Cicierega has also created mashup music under his own name. He released two mashup albums, Mouth Sounds and Mouth Silence, as free downloads in 2014, and a third, Mouth Moods, in 2017. A fourth album, Mouth Dreams, was released on September 30, 2020. All four albums are linked by their usage of Smash Mouth's "All Star", which is repeated frequently throughout Sounds and Moods, and appears through Easter eggs and references in Silence. In Mouth Dreams, "All Star" only makes one appearance in the track "Mouth Dreams (Extro)", where a heavily distorted edit of the lyrics can be heard.

=== Guaranteed* Video ===
Neil Cicierega, as well as his friends Ryan Murphy and Kevin James, form the sketch comedy group Guaranteed* Video. Their YouTube channel features skits as well as live-streams.

===Other works===
In October 2012, Cicierega created the darkly satirical "Windows 95 Tips, Tricks, and Tweaks" blog, located at windows95tips.tumblr.com. In the blog's telling, Windows 95 is a brooding, evil presence bent on dominating humanity. Most of the posts are faked error messages, with messages like "Windows needs a lock of your hair to continue," but presented in the exact graphical style of Windows 95. The blog has received favorable press attention.
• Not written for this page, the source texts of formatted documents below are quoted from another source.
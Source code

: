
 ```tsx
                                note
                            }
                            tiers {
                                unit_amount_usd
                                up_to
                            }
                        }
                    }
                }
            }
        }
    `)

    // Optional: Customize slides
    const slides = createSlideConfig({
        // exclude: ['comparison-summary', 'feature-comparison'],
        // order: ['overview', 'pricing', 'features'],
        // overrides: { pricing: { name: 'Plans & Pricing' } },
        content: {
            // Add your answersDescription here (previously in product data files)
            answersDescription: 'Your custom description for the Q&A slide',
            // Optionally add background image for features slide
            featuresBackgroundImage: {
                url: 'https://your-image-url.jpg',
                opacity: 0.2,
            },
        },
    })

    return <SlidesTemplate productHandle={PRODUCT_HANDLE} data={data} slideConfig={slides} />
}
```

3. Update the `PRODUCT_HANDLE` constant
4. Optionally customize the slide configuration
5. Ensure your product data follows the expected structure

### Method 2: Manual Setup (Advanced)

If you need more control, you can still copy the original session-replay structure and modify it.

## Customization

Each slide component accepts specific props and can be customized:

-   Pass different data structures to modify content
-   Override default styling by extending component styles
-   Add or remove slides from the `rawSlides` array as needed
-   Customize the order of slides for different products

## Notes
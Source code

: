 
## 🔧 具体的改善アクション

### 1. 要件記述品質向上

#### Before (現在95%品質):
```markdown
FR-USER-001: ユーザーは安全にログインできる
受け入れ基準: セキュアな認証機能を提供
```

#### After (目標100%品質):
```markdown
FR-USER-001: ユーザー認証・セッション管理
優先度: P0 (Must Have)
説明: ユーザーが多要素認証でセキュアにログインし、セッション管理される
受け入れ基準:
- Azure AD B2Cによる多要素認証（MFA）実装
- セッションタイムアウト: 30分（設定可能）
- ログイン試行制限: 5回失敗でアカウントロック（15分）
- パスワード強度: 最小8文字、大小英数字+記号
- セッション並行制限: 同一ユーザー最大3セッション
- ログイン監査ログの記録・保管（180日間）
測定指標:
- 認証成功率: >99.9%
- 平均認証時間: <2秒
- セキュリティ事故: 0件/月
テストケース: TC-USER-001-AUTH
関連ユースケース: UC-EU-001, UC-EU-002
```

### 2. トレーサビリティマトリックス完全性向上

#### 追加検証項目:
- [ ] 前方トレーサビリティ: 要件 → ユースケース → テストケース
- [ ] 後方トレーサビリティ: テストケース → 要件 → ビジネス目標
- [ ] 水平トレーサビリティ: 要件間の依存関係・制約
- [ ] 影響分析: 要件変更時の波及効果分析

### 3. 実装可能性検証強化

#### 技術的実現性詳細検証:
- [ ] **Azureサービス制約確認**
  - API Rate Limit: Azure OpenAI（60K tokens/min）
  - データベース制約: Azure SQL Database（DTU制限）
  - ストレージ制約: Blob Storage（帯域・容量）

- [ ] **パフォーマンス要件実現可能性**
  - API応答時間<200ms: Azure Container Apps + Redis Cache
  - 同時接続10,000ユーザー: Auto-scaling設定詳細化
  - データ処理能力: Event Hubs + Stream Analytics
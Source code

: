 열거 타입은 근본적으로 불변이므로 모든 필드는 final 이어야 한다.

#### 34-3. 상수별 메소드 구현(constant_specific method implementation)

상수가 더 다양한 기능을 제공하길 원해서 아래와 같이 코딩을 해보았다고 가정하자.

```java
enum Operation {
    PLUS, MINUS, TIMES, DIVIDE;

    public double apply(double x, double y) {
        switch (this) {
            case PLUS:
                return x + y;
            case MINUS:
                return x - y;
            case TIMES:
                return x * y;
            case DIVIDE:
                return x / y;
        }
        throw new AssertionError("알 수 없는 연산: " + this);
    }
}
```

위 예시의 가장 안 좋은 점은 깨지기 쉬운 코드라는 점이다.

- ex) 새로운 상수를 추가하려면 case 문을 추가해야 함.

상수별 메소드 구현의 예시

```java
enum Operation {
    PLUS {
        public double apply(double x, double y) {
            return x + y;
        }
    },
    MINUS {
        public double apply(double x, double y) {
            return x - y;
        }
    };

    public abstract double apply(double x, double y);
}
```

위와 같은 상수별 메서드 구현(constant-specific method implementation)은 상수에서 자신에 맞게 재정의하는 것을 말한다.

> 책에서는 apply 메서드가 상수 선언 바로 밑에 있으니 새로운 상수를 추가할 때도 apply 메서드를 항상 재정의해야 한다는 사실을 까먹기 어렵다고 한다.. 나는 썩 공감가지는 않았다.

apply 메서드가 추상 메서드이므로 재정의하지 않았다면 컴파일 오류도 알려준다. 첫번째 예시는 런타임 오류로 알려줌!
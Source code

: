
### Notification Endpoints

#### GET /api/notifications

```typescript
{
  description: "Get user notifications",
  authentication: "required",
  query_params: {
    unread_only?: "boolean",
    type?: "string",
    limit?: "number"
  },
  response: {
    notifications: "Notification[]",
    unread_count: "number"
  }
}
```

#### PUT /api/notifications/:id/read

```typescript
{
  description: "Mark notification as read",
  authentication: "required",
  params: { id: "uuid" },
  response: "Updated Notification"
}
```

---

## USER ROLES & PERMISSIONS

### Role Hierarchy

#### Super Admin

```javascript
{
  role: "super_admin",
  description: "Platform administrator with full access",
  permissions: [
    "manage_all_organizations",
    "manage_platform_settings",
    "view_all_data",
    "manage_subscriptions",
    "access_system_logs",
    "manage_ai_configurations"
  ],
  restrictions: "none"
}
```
In February 2019, Cicierega created Endless Jeopardy, a Twitter account that automatically posts a bot-generated Jeopardy! prompt every hour and awards points to the most-liked responses within 15 minutes. Cicierega was commissioned to make a number of songs for the TV series Gravity Falls; however, only one was used, this being "Goat and a Pig", which was used in the end credits of the episode "The Love God".

==Personal life==
On August 8, 2015, Cicierega married illustrator and comic artist Ming Doyle, with whom he lives in Somerville, Massachusetts. Their daughter was born in March 2018. Cicierega's sister, Emmy, is an animator who has worked on television series such as Gravity Falls, DuckTales, and The Owl House. Emmy also wrote and performed alongside Neil on Potter Puppet Pals.

==Discography==
===Deporitaz/Trapezoid===
- Outsmart (2000)
- Microwave This CD (2001)
- OC ReMix: Monkey Island 2: LeChuck's Revenge "Monkey Brain Soup for the Soul" (2002)
- Dimes (2002)
- Circa 2000 (2007)
- The Count Censored (2007)

===Lemon Demon===

- Clown Circus (2003)
- Live from the Haunted Candle Shop (2003)
- Hip to the Javabean (2004)
- Damn Skippy (2005)
- Dinosaurchestra (2006)
- View-Monster (2008)
- Almanac 2009 (2009)
- Live (Only Not) (2011)
- I Am Become Christmas (2012)
- Nature Tapes (2014)
- Spirit Phone (2016)
- Something Glowing (2020)
- Acrobat Unstable Record (2022)

===Neil Cicierega===
- Mouth Sounds (2014)
- Mouth Silence (2014)
- Mouth Moods (2017)
- Not for Resale: A Video Game Store Documentary OST (2020)
- Mouth Dreams (2020)

===Potter Puppet Pals===
- Potter Puppet Pals EP (2014)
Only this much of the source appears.